··· Stored data

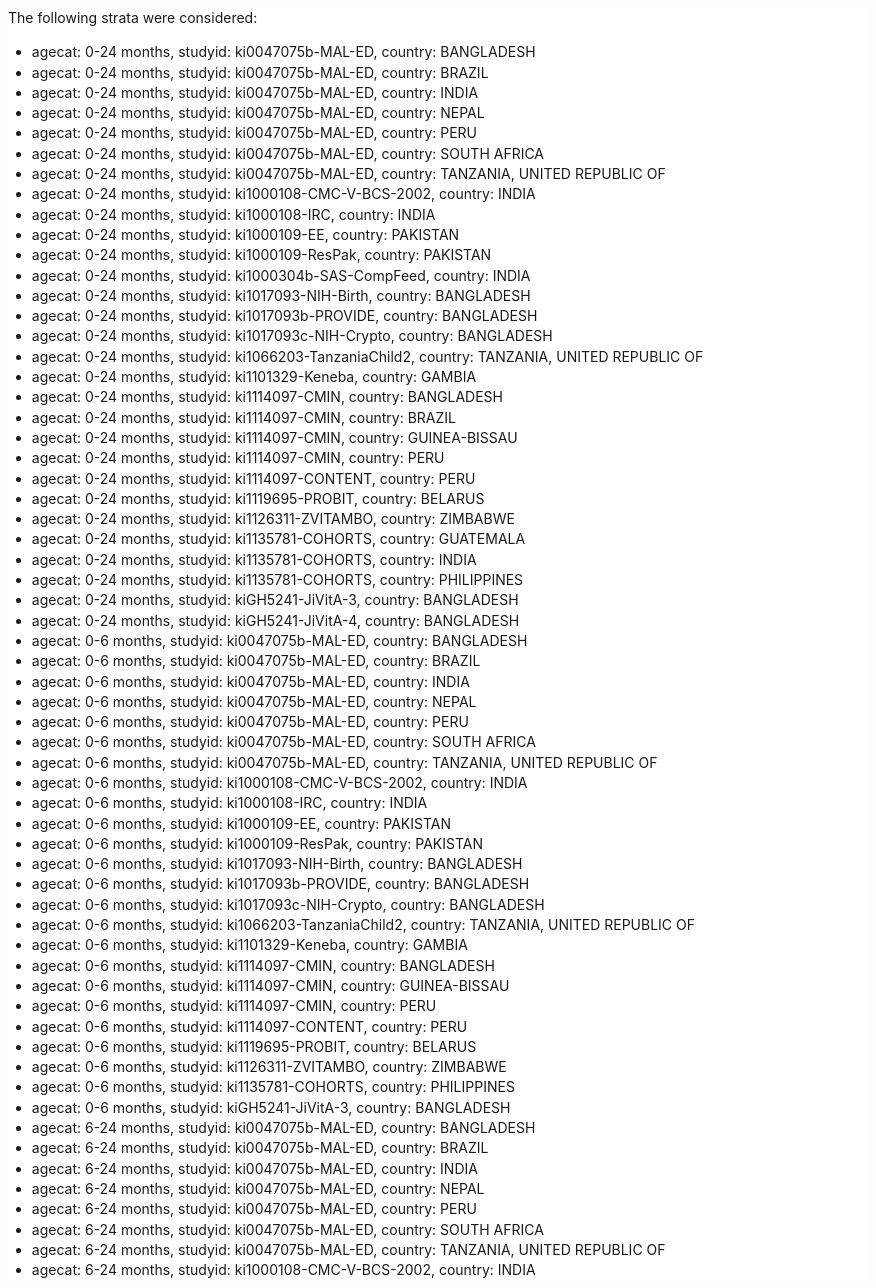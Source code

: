 

The following strata were considered:

* agecat: 0-24 months, studyid: ki0047075b-MAL-ED, country: BANGLADESH
* agecat: 0-24 months, studyid: ki0047075b-MAL-ED, country: BRAZIL
* agecat: 0-24 months, studyid: ki0047075b-MAL-ED, country: INDIA
* agecat: 0-24 months, studyid: ki0047075b-MAL-ED, country: NEPAL
* agecat: 0-24 months, studyid: ki0047075b-MAL-ED, country: PERU
* agecat: 0-24 months, studyid: ki0047075b-MAL-ED, country: SOUTH AFRICA
* agecat: 0-24 months, studyid: ki0047075b-MAL-ED, country: TANZANIA, UNITED REPUBLIC OF
* agecat: 0-24 months, studyid: ki1000108-CMC-V-BCS-2002, country: INDIA
* agecat: 0-24 months, studyid: ki1000108-IRC, country: INDIA
* agecat: 0-24 months, studyid: ki1000109-EE, country: PAKISTAN
* agecat: 0-24 months, studyid: ki1000109-ResPak, country: PAKISTAN
* agecat: 0-24 months, studyid: ki1000304b-SAS-CompFeed, country: INDIA
* agecat: 0-24 months, studyid: ki1017093-NIH-Birth, country: BANGLADESH
* agecat: 0-24 months, studyid: ki1017093b-PROVIDE, country: BANGLADESH
* agecat: 0-24 months, studyid: ki1017093c-NIH-Crypto, country: BANGLADESH
* agecat: 0-24 months, studyid: ki1066203-TanzaniaChild2, country: TANZANIA, UNITED REPUBLIC OF
* agecat: 0-24 months, studyid: ki1101329-Keneba, country: GAMBIA
* agecat: 0-24 months, studyid: ki1114097-CMIN, country: BANGLADESH
* agecat: 0-24 months, studyid: ki1114097-CMIN, country: BRAZIL
* agecat: 0-24 months, studyid: ki1114097-CMIN, country: GUINEA-BISSAU
* agecat: 0-24 months, studyid: ki1114097-CMIN, country: PERU
* agecat: 0-24 months, studyid: ki1114097-CONTENT, country: PERU
* agecat: 0-24 months, studyid: ki1119695-PROBIT, country: BELARUS
* agecat: 0-24 months, studyid: ki1126311-ZVITAMBO, country: ZIMBABWE
* agecat: 0-24 months, studyid: ki1135781-COHORTS, country: GUATEMALA
* agecat: 0-24 months, studyid: ki1135781-COHORTS, country: INDIA
* agecat: 0-24 months, studyid: ki1135781-COHORTS, country: PHILIPPINES
* agecat: 0-24 months, studyid: kiGH5241-JiVitA-3, country: BANGLADESH
* agecat: 0-24 months, studyid: kiGH5241-JiVitA-4, country: BANGLADESH
* agecat: 0-6 months, studyid: ki0047075b-MAL-ED, country: BANGLADESH
* agecat: 0-6 months, studyid: ki0047075b-MAL-ED, country: BRAZIL
* agecat: 0-6 months, studyid: ki0047075b-MAL-ED, country: INDIA
* agecat: 0-6 months, studyid: ki0047075b-MAL-ED, country: NEPAL
* agecat: 0-6 months, studyid: ki0047075b-MAL-ED, country: PERU
* agecat: 0-6 months, studyid: ki0047075b-MAL-ED, country: SOUTH AFRICA
* agecat: 0-6 months, studyid: ki0047075b-MAL-ED, country: TANZANIA, UNITED REPUBLIC OF
* agecat: 0-6 months, studyid: ki1000108-CMC-V-BCS-2002, country: INDIA
* agecat: 0-6 months, studyid: ki1000108-IRC, country: INDIA
* agecat: 0-6 months, studyid: ki1000109-EE, country: PAKISTAN
* agecat: 0-6 months, studyid: ki1000109-ResPak, country: PAKISTAN
* agecat: 0-6 months, studyid: ki1017093-NIH-Birth, country: BANGLADESH
* agecat: 0-6 months, studyid: ki1017093b-PROVIDE, country: BANGLADESH
* agecat: 0-6 months, studyid: ki1017093c-NIH-Crypto, country: BANGLADESH
* agecat: 0-6 months, studyid: ki1066203-TanzaniaChild2, country: TANZANIA, UNITED REPUBLIC OF
* agecat: 0-6 months, studyid: ki1101329-Keneba, country: GAMBIA
* agecat: 0-6 months, studyid: ki1114097-CMIN, country: BANGLADESH
* agecat: 0-6 months, studyid: ki1114097-CMIN, country: GUINEA-BISSAU
* agecat: 0-6 months, studyid: ki1114097-CMIN, country: PERU
* agecat: 0-6 months, studyid: ki1114097-CONTENT, country: PERU
* agecat: 0-6 months, studyid: ki1119695-PROBIT, country: BELARUS
* agecat: 0-6 months, studyid: ki1126311-ZVITAMBO, country: ZIMBABWE
* agecat: 0-6 months, studyid: ki1135781-COHORTS, country: PHILIPPINES
* agecat: 0-6 months, studyid: kiGH5241-JiVitA-3, country: BANGLADESH
* agecat: 6-24 months, studyid: ki0047075b-MAL-ED, country: BANGLADESH
* agecat: 6-24 months, studyid: ki0047075b-MAL-ED, country: BRAZIL
* agecat: 6-24 months, studyid: ki0047075b-MAL-ED, country: INDIA
* agecat: 6-24 months, studyid: ki0047075b-MAL-ED, country: NEPAL
* agecat: 6-24 months, studyid: ki0047075b-MAL-ED, country: PERU
* agecat: 6-24 months, studyid: ki0047075b-MAL-ED, country: SOUTH AFRICA
* agecat: 6-24 months, studyid: ki0047075b-MAL-ED, country: TANZANIA, UNITED REPUBLIC OF
* agecat: 6-24 months, studyid: ki1000108-CMC-V-BCS-2002, country: INDIA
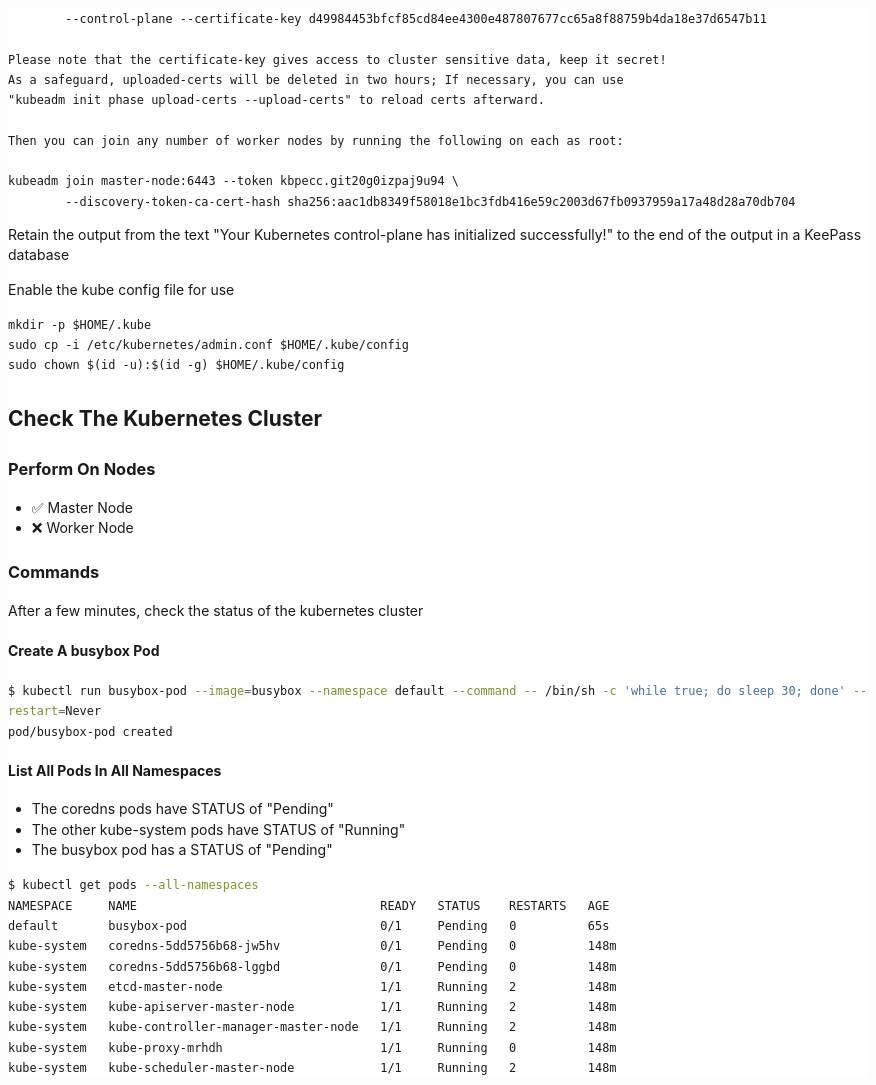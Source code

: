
 ```
        --control-plane --certificate-key d49984453bfcf85cd84ee4300e487807677cc65a8f88759b4da18e37d6547b11

Please note that the certificate-key gives access to cluster sensitive data, keep it secret!
As a safeguard, uploaded-certs will be deleted in two hours; If necessary, you can use
"kubeadm init phase upload-certs --upload-certs" to reload certs afterward.

Then you can join any number of worker nodes by running the following on each as root:

kubeadm join master-node:6443 --token kbpecc.git20g0izpaj9u94 \
        --discovery-token-ca-cert-hash sha256:aac1db8349f58018e1bc3fdb416e59c2003d67fb0937959a17a48d28a70db704
```

Retain the output from the text "Your Kubernetes control-plane has initialized successfully!" to the end of the output in a KeePass database

Enable the kube config file for use
```
mkdir -p $HOME/.kube
sudo cp -i /etc/kubernetes/admin.conf $HOME/.kube/config
sudo chown $(id -u):$(id -g) $HOME/.kube/config
```


## Check The Kubernetes Cluster
### Perform On Nodes
- ✅ Master Node
- ❌ Worker Node

### Commands
After a few minutes, check the status of the kubernetes cluster

#### Create A busybox Pod
```bash
$ kubectl run busybox-pod --image=busybox --namespace default --command -- /bin/sh -c 'while true; do sleep 30; done' --restart=Never
pod/busybox-pod created
```

#### List All Pods In All Namespaces
- The coredns pods have STATUS of "Pending"
- The other kube-system pods have STATUS of "Running"
- The busybox pod has a STATUS of "Pending"
```bash
$ kubectl get pods --all-namespaces
NAMESPACE     NAME                                  READY   STATUS    RESTARTS   AGE
default       busybox-pod                           0/1     Pending   0          65s
kube-system   coredns-5dd5756b68-jw5hv              0/1     Pending   0          148m
kube-system   coredns-5dd5756b68-lggbd              0/1     Pending   0          148m
kube-system   etcd-master-node                      1/1     Running   2          148m
kube-system   kube-apiserver-master-node            1/1     Running   2          148m
kube-system   kube-controller-manager-master-node   1/1     Running   2          148m
kube-system   kube-proxy-mrhdh                      1/1     Running   0          148m
kube-system   kube-scheduler-master-node            1/1     Running   2          148m
```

······

• **Exercise aim**: Leave out the images and write out the listing above exactly.

• **Worked solution**:
Source code

: 

The following strata were considered:

* agecat: 0-24 months, studyid: ki0047075b-MAL-ED, country: BANGLADESH
* agecat: 0-24 months, studyid: ki0047075b-MAL-ED, country: BRAZIL
* agecat: 0-24 months, studyid: ki0047075b-MAL-ED, country: INDIA
* agecat: 0-24 months, studyid: ki0047075b-MAL-ED, country: NEPAL
* agecat: 0-24 months, studyid: ki0047075b-MAL-ED, country: PERU
* agecat: 0-24 months, studyid: ki0047075b-MAL-ED, country: SOUTH AFRICA
* agecat: 0-24 months, studyid: ki0047075b-MAL-ED, country: TANZANIA, UNITED REPUBLIC OF
* agecat: 0-24 months, studyid: ki1000108-CMC-V-BCS-2002, country: INDIA
* agecat: 0-24 months, studyid: ki1000108-IRC, country: INDIA
* agecat: 0-24 months, studyid: ki1000109-EE, country: PAKISTAN
* agecat: 0-24 months, studyid: ki1000109-ResPak, country: PAKISTAN
* agecat: 0-24 months, studyid: ki1000304b-SAS-CompFeed, country: INDIA
* agecat: 0-24 months, studyid: ki1017093-NIH-Birth, country: BANGLADESH
* agecat: 0-24 months, studyid: ki1017093b-PROVIDE, country: BANGLADESH
* agecat: 0-24 months, studyid: ki1017093c-NIH-Crypto, country: BANGLADESH
* agecat: 0-24 months, studyid: ki1066203-TanzaniaChild2, country: TANZANIA, UNITED REPUBLIC OF
* agecat: 0-24 months, studyid: ki1101329-Keneba, country: GAMBIA
* agecat: 0-24 months, studyid: ki1114097-CMIN, country: BANGLADESH
* agecat: 0-24 months, studyid: ki1114097-CMIN, country: BRAZIL
* agecat: 0-24 months, studyid: ki1114097-CMIN, country: GUINEA-BISSAU
* agecat: 0-24 months, studyid: ki1114097-CMIN, country: PERU
* agecat: 0-24 months, studyid: ki1114097-CONTENT, country: PERU
* agecat: 0-24 months, studyid: ki1119695-PROBIT, country: BELARUS
* agecat: 0-24 months, studyid: ki1126311-ZVITAMBO, country: ZIMBABWE
* agecat: 0-24 months, studyid: ki1135781-COHORTS, country: GUATEMALA
* agecat: 0-24 months, studyid: ki1135781-COHORTS, country: INDIA
* agecat: 0-24 months, studyid: ki1135781-COHORTS, country: PHILIPPINES
* agecat: 0-24 months, studyid: kiGH5241-JiVitA-3, country: BANGLADESH
* agecat: 0-24 months, studyid: kiGH5241-JiVitA-4, country: BANGLADESH
* agecat: 0-6 months, studyid: ki0047075b-MAL-ED, country: BANGLADESH
* agecat: 0-6 months, studyid: ki0047075b-MAL-ED, country: BRAZIL
* agecat: 0-6 months, studyid: ki0047075b-MAL-ED, country: INDIA
* agecat: 0-6 months, studyid: ki0047075b-MAL-ED, country: NEPAL
* agecat: 0-6 months, studyid: ki0047075b-MAL-ED, country: PERU
* agecat: 0-6 months, studyid: ki0047075b-MAL-ED, country: SOUTH AFRICA
* agecat: 0-6 months, studyid: ki0047075b-MAL-ED, country: TANZANIA, UNITED REPUBLIC OF
* agecat: 0-6 months, studyid: ki1000108-CMC-V-BCS-2002, country: INDIA
* agecat: 0-6 months, studyid: ki1000108-IRC, country: INDIA
* agecat: 0-6 months, studyid: ki1000109-EE, country: PAKISTAN
* agecat: 0-6 months, studyid: ki1000109-ResPak, country: PAKISTAN
* agecat: 0-6 months, studyid: ki1017093-NIH-Birth, country: BANGLADESH
* agecat: 0-6 months, studyid: ki1017093b-PROVIDE, country: BANGLADESH
* agecat: 0-6 months, studyid: ki1017093c-NIH-Crypto, country: BANGLADESH
* agecat: 0-6 months, studyid: ki1066203-TanzaniaChild2, country: TANZANIA, UNITED REPUBLIC OF
* agecat: 0-6 months, studyid: ki1101329-Keneba, country: GAMBIA
* agecat: 0-6 months, studyid: ki1114097-CMIN, country: BANGLADESH
* agecat: 0-6 months, studyid: ki1114097-CMIN, country: GUINEA-BISSAU
* agecat: 0-6 months, studyid: ki1114097-CMIN, country: PERU
* agecat: 0-6 months, studyid: ki1114097-CONTENT, country: PERU
* agecat: 0-6 months, studyid: ki1119695-PROBIT, country: BELARUS
* agecat: 0-6 months, studyid: ki1126311-ZVITAMBO, country: ZIMBABWE
* agecat: 0-6 months, studyid: ki1135781-COHORTS, country: PHILIPPINES
* agecat: 0-6 months, studyid: kiGH5241-JiVitA-3, country: BANGLADESH
* agecat: 6-24 months, studyid: ki0047075b-MAL-ED, country: BANGLADESH
* agecat: 6-24 months, studyid: ki0047075b-MAL-ED, country: BRAZIL
* agecat: 6-24 months, studyid: ki0047075b-MAL-ED, country: INDIA
* agecat: 6-24 months, studyid: ki0047075b-MAL-ED, country: NEPAL
* agecat: 6-24 months, studyid: ki0047075b-MAL-ED, country: PERU
* agecat: 6-24 months, studyid: ki0047075b-MAL-ED, country: SOUTH AFRICA
* agecat: 6-24 months, studyid: ki0047075b-MAL-ED, country: TANZANIA, UNITED REPUBLIC OF
* agecat: 6-24 months, studyid: ki1000108-CMC-V-BCS-2002, country: INDIA
Source code

:
 ```
        --control-plane --certificate-key d49984453bfcf85cd84ee4300e487807677cc65a8f88759b4da18e37d6547b11

Please note that the certificate-key gives access to cluster sensitive data, keep it secret!
As a safeguard, uploaded-certs will be deleted in two hours; If necessary, you can use
"kubeadm init phase upload-certs --upload-certs" to reload certs afterward.

Then you can join any number of worker nodes by running the following on each as root:

kubeadm join master-node:6443 --token kbpecc.git20g0izpaj9u94 \
        --discovery-token-ca-cert-hash sha256:aac1db8349f58018e1bc3fdb416e59c2003d67fb0937959a17a48d28a70db704
```

Retain the output from the text "Your Kubernetes control-plane has initialized successfully!" to the end of the output in a KeePass database

Enable the kube config file for use
```
mkdir -p $HOME/.kube
sudo cp -i /etc/kubernetes/admin.conf $HOME/.kube/config
sudo chown $(id -u):$(id -g) $HOME/.kube/config
```


## Check The Kubernetes Cluster
### Perform On Nodes
- ✅ Master Node
- ❌ Worker Node

### Commands
After a few minutes, check the status of the kubernetes cluster

#### Create A busybox Pod
```bash
$ kubectl run busybox-pod --image=busybox --namespace default --command -- /bin/sh -c 'while true; do sleep 30; done' --restart=Never
pod/busybox-pod created
```

#### List All Pods In All Namespaces
- The coredns pods have STATUS of "Pending"
- The other kube-system pods have STATUS of "Running"
- The busybox pod has a STATUS of "Pending"
```bash
$ kubectl get pods --all-namespaces
NAMESPACE     NAME                                  READY   STATUS    RESTARTS   AGE
default       busybox-pod                           0/1     Pending   0          65s
kube-system   coredns-5dd5756b68-jw5hv              0/1     Pending   0          148m
kube-system   coredns-5dd5756b68-lggbd              0/1     Pending   0          148m
kube-system   etcd-master-node                      1/1     Running   2          148m
kube-system   kube-apiserver-master-node            1/1     Running   2          148m
kube-system   kube-controller-manager-master-node   1/1     Running   2          148m
kube-system   kube-proxy-mrhdh                      1/1     Running   0          148m
kube-system   kube-scheduler-master-node            1/1     Running   2          148m
```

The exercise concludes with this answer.